--- Material shown Enclosed Below ---

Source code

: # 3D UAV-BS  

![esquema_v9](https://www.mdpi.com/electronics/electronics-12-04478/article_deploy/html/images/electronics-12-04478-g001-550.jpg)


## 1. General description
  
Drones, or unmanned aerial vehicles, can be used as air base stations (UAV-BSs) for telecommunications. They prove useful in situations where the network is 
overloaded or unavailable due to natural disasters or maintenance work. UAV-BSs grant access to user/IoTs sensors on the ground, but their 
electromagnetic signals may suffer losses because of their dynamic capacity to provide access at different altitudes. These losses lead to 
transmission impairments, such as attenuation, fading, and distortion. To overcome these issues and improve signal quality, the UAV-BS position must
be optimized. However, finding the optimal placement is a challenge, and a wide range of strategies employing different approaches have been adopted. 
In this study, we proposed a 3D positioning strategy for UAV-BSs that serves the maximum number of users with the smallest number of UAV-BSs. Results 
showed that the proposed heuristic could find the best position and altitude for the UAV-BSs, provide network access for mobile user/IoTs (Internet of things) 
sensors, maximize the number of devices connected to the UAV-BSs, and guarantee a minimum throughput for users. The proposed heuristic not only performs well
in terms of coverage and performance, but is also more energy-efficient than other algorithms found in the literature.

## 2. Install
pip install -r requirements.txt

--- End of Enclosed Material shown ---

Copy every line of the data that holds the string "sensors".

overloaded or unavailable due to natural disasters or maintenance work. UAV-BSs grant access to user/IoTs sensors on the ground, but their 
sensors, maximize the number of devices connected to the UAV-BSs, and guarantee a minimum throughput for users. The proposed heuristic not only performs well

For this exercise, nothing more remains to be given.